Leïla Sebbar continue à offrir sa plume aux exclus, aux déshérités. Dans son dernier recueil de nouvelles, L’habit vert, une balayeuse dont la mère est retournée au pays se souvient d’un livre de bibliothèque. Elle dessine des vêtements avec une amie et rêve de devenir styliste. Une jeune fille travaille chez une française au moment où commence la guerre d’Algérie, une femme SDF pense à son enfance, une jeune fille employée de maison va tuer un homme qui voulait abuser d’elle, la guerre et ses exactions en contradiction avec la religion étayent ses nouvelles aux thèmes très forts : « Elle avait été enlevée, comme tant d'autres, par un groupe d'hommes armés et cagoulés. Ils raptaient des filles jeunes, très jeunes, vierges de préférence, pourquoi les hommes préfèrent les vierges ? Elles devenaient les petites mariées des maquis, ils appellent ces unions barbares "mariages de jouissance", une femme, parce qu'elle est une femme, doit vivre l'enfer auprès de ceux qui ont usurpé ce mot qui désigne les combattants de la liberté et de la justice, "Moudjahidin", c'est ainsi qu'ils se nomment. Au nom de Dieu, ils violent les femmes, des musulmanes, qui pourraient être leur mère, leur sœur, leur fille... Ce que le Coran interdit, ils le pratiquent. J'ai lu le Livre Saint en même temps que mes frères, lorsqu'ils revenaient de l'école coranique, ils récitaient les versets et moi je récitais avec eux Chitan, le diable a enfanté ces criminels. Viols collectifs, publics, les femmes enlevées sont esclaves de sexe, de ménage, cuisine et lessive. Ils s'acharnent, l'émir et ses hommes. Louisa, ma pauvre Louisa m'a raconté, et d'autres ont raconté. Elle disait en pleurant : Pourquoi ? Pourquoi ? ». Le vert est un fil conducteur du recueil, peut-être le vert de l’espoir au milieu de ses difficultés à vivre et à être reconnu. La couture, la machine Singer de la grand-mère sous laquelle se cachait une fillette pour tisser ses vies où il faut se battre pour exister, pour vivre femme hors de la soumission des hommes, voilà ce que nous donne à lire Leïla Sebbar dans la continuité de ses fictions et de ses carnets de voyages.

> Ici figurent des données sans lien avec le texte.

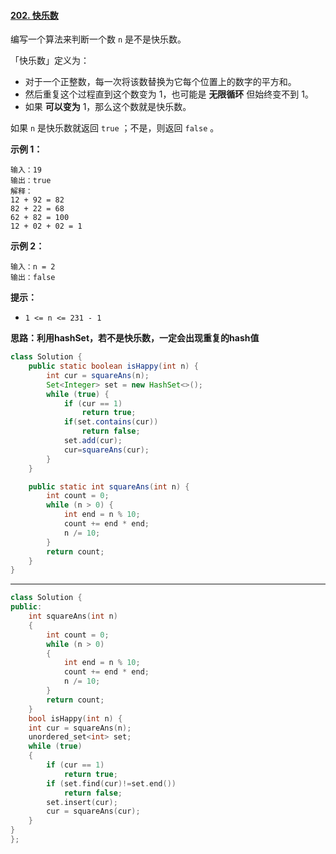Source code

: #### [202. 快乐数](https://leetcode-cn.com/problems/happy-number/)



编写一个算法来判断一个数 `n` 是不是快乐数。

「快乐数」定义为：

- 对于一个正整数，每一次将该数替换为它每个位置上的数字的平方和。
- 然后重复这个过程直到这个数变为 1，也可能是 **无限循环** 但始终变不到 1。
- 如果 **可以变为** 1，那么这个数就是快乐数。

如果 `n` 是快乐数就返回 `true` ；不是，则返回 `false` 。

 

**示例 1：**

```
输入：19
输出：true
解释：
12 + 92 = 82
82 + 22 = 68
62 + 82 = 100
12 + 02 + 02 = 1
```

**示例 2：**

```
输入：n = 2
输出：false
```

 

**提示：**

- `1 <= n <= 231 - 1`

**思路：利用hashSet，若不是快乐数，一定会出现重复的hash值**

```java
class Solution {
    public static boolean isHappy(int n) {
        int cur = squareAns(n);
        Set<Integer> set = new HashSet<>();
        while (true) {
            if (cur == 1)
                return true;
            if(set.contains(cur))
                return false;
            set.add(cur);
            cur=squareAns(cur);
        }
    }

    public static int squareAns(int n) {
        int count = 0;
        while (n > 0) {
            int end = n % 10;
            count += end * end;
            n /= 10;
        }
        return count;
    }
}
```

---

```c++
class Solution {
public:
    int squareAns(int n) 
    {
        int count = 0;
        while (n > 0) 
        {
            int end = n % 10;
            count += end * end;
            n /= 10;
    	}
    	return count;
    }
    bool isHappy(int n) {
    int cur = squareAns(n);
    unordered_set<int> set;
    while (true) 
    {
        if (cur == 1)
            return true;
        if (set.find(cur)!=set.end())
            return false;
        set.insert(cur);
        cur = squareAns(cur);
    }
}
};
```

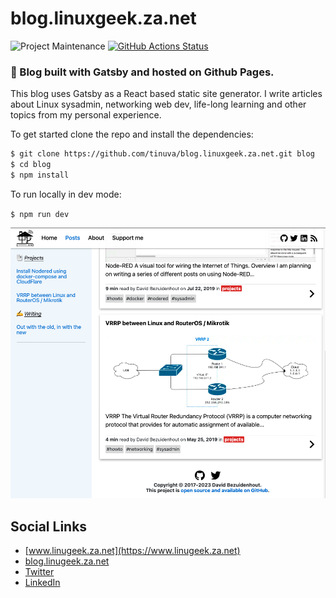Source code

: # blog.linuxgeek.za.net

![Project Maintenance][maintenance-shield]
[![GitHub Actions Status][actions-shield]][actions]

### 📘 Blog built with Gatsby and hosted on Github Pages.

This blog uses Gatsby as a React based static site generator. I write articles about Linux sysadmin, networking web dev, life-long learning and other topics from my personal experience.

To get started clone the repo and install the dependencies:

```sh
$ git clone https://github.com/tinuva/blog.linuxgeek.za.net.git blog
$ cd blog
$ npm install
```

To run locally in dev mode:

`$ npm run dev`

<img src="blog.linuxgeek.za.net-preview.png">

## Social Links

- [www.linugeek.za.net](https://www.linugeek.za.net)
- [blog.linugeek.za.net](https://blog.linugeek.za.net)
- [Twitter](https://www.twitter.com/tinuva/)
- [LinkedIn](https://www.linkedin.com/in/davidbez/)


[maintenance-shield]: https://img.shields.io/maintenance/yes/2023.svg
[actions-shield]: https://github.com/tinuva/blog.linuxgeek.za.net/workflows/Gatsby%20Publish/badge.svg
[actions]: https://github.com/tinuva/blog.linuxgeek.za.net/actions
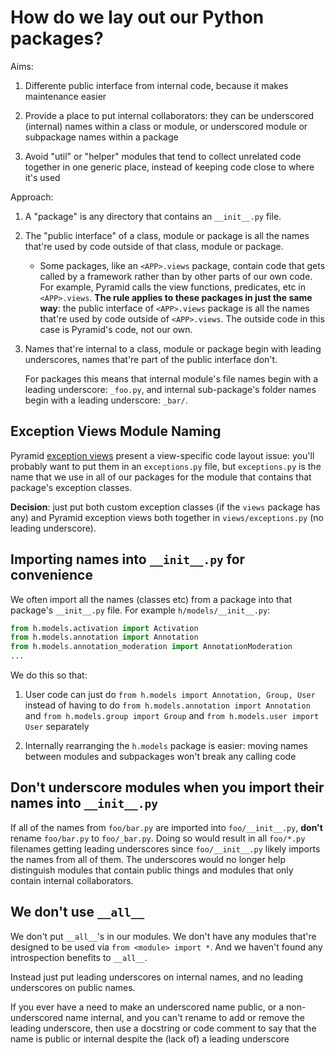 # How do we lay out our Python packages?

Aims:

1. Differente public interface from internal code, because it makes maintenance easier

2. Provide a place to put internal collaborators: they can be underscored (internal) names within a class or module, or underscored module or subpackage names within a package

3. Avoid "util" or "helper" modules that tend to collect unrelated code together in one generic place, instead of keeping code close to where it's used

Approach:

1. A "package" is any directory that contains an `__init__.py` file.

2. The "public interface" of a class, module or package is all the names that're used by code outside of that class, module or package.

   * Some packages, like an `<APP>.views` package, contain code that gets called by a framework rather than by other parts of our own code. For example, Pyramid calls the view functions, predicates, etc in `<APP>.views`. **The rule applies to these packages in just the same way**: the public interface of `<APP>.views` package is all the names that're used by code outside of `<APP>.views`. The outside code in this case is Pyramid's code, not our own.

3. Names that're internal to a class, module or package begin with leading underscores, names that're part of the public interface don't.

   For packages this means that internal module's file names begin with a leading underscore: `_foo.py`, and internal sub-package's folder names begin with a leading underscore: `_bar/`.

## Exception Views Module Naming

Pyramid [exception views](https://docs.pylonsproject.org/projects/pyramid/en/latest/narr/views.html#custom-exception-views) present a view-specific code layout issue: you'll probably want to put them in an `exceptions.py` file, but `exceptions.py` is the name that we use in all of our packages for the module that contains that package's exception classes.

**Decision**: just put both custom exception classes (if the `views` package has any) and Pyramid exception views both together in `views/exceptions.py` (no leading underscore).

## Importing names into `__init__.py` for convenience

We often import all the names (classes etc) from a package into that package's `__init__.py` file. For example `h/models/__init__.py`:

```python
from h.models.activation import Activation
from h.models.annotation import Annotation
from h.models.annotation_moderation import AnnotationModeration
...
```

We do this so that:

1. User code can just do `from h.models import Annotation, Group, User` instead of having to do `from h.models.annotation import Annotation` and `from h.models.group import Group` and `from h.models.user import User` separately

2. Internally rearranging the `h.models` package is easier: moving names between modules and subpackages won't break any calling code

## Don't underscore modules when you import their names into `__init__.py`

If all of the names from `foo/bar.py` are imported into `foo/__init__.py`, **don't** rename `foo/bar.py` to `foo/_bar.py`. Doing so would result in all `foo/*.py` filenames getting leading underscores since `foo/__init__.py` likely imports the names from all of them. The underscores would no longer help distinguish modules that contain public things and modules that only contain internal collaborators.

## We don't use `__all__`

We don't put `__all__`'s in our modules. We don't have any modules that're designed to be used via `from <module> import *`. And we haven't found any introspection benefits to `__all__`.

Instead just put leading underscores on internal names, and no leading underscores on public names.

If you ever have a need to make an underscored name public, or a non-underscored name internal, and you can't rename to add or remove the leading underscore, then use a docstring or code comment to say that the name is public or internal despite the (lack of) a leading underscore
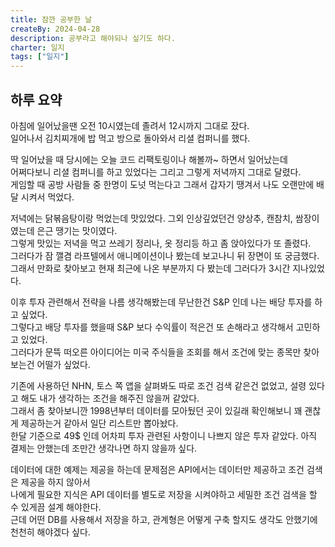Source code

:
 ```yaml
---
title: 잠깐 공부한 날
createBy: 2024-04-28
description: 공부라고 해야되나 싶기도 하다.
charter: 일지
tags: ["일지"]
---
```


## 하루 요약

아침에 일어났을땐 오전 10시였는데 졸려서 12시까지 그대로 잤다.  
일어나서 김치찌개에 밥 먹고 방으로 돌아와서 리셜 컴퍼니를 했다.

딱 일어났을 때 당시에는 오늘 코드 리팩토링이나 해볼까~ 하면서 일어났는데  
어쩌다보니 리셜 컴퍼니를 하고 있었다는 그리고 그렇게 저녁까지 그대로 달렸다.  
게임할 때 공방 사람들 중 한명이 도넛 먹는다고 그래서 갑자기 땡겨서 나도 오랜만에 배달 시켜서 먹었다.

저녁에는 닭볶음탕이랑 먹었는데 맛있었다. 그외 인상깊었던건 양상추, 캔참치, 쌈장이였는데 은근 땡기는 맛이였다.  
그렇게 맛있는 저녁을 먹고 쓰레기 정리나, 옷 정리등 하고 좀 앉아있다가 또 졸렸다.  
그러다가 잠 깰겸 라프텔에서 애니메이션이나 봤는데 보고나니 뒤 장면이 또 궁금했다.
그래서 만화로 찾아보고 현재 최근에 나온 부분까지 다 봤는데 그러다가 3시간 지나있었다.

이후 투자 관련해서 전략을 나름 생각해봤는데 무난한건 S&P 인데 나는 배당 투자를 하고 싶었다.  
그렇다고 배당 투자를 했을때 S&P 보다 수익률이 적은건 또 손해라고 생각해서 고민하고 있었다.  
그러다가 문뜩 떠오른 아이디어는 미국 주식들을 조회를 해서 조건에 맞는 종목만 찾아보는건 어떨가 싶었다.

기존에 사용하던 NHN, 토스 쪽 앱을 살펴봐도 따로 조건 검색 같은건 없었고, 설령 있다고 해도 내가 생각하는 조건을 해주진 않을꺼 같았다.  
그래서 좀 찾아보니깐 1998년부터 데이터를 모아뒀던 곳이 있길래 확인해보니 꽤 괜찮게 제공하는거 같아서 일단 리스트만 뽑아놨다.  
한달 기준으로 49$ 인데 어차피 투자 관련된 사항이니 나쁘지 않은 투자 같았다. 아직 결제는 안했는데 조만간 생각나면 하지 않을까 싶다.

데이터에 대한 예제는 제공을 하는데 문제점은 API에서는 데이터만 제공하고 조건 검색은 제공을 하지 않아서  
나에게 필요한 지식은 API 데이터를 별도로 저장을 시켜야하고 세밀한 조건 검색을 할 수 있게끔 설계 해야한다.  
근데 어떤 DB를 사용해서 저장을 하고, 관계형은 어떻게 구축 할지도 생각도 안했기에 천천히 해야겠다 싶다.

Mes Algéries en France, carnet de voyages autobiographique, est un superbe recueil de textes, de récits, de fictions, d’entretiens, de portraits de famille, de reportages sur les Algériennes, les Arts et les lettres, la passion algérienne. Ce livre avec photos, dessins, papiers froissés d’oranges, aquarelles, BD et cartes postales évoque des lieux de mémoire et donne la parole à de nombreuses personnalités comme Germaine Tillon, Aimée Chouraqui, Josette Audin, Michelle Perrot, Pierre Vidal-Naquet… qui nous parlent de leur Algérie : « Ils ont quitté la maison maternelle, ils ont abandonné à son histoire la maison de la crête aride, de la ville marine, de la ville lettrée et pieuse. Maisons analphabètes où attendent les femmes. Le fils sera-t-il ce fils prodigue ? La mère a sauvé de la destruction la planchette coranique où l'enfant a tracé des lettres qu'elle suit de l'index sans les lire. Les derniers dessins de la langue domestique, elle ne les efface pas mais ils sont fragiles. Tracés à la suie, ils resteront encore, protégés dans l'ombre du vieux coffre ou dans le tiroir profond de l'armoire géante. À la craie, comme sur l'ardoise de l'école française, ils n'auraient pas résisté au premier chiffon. » (Mohammed Dib, le fils de la grande maison).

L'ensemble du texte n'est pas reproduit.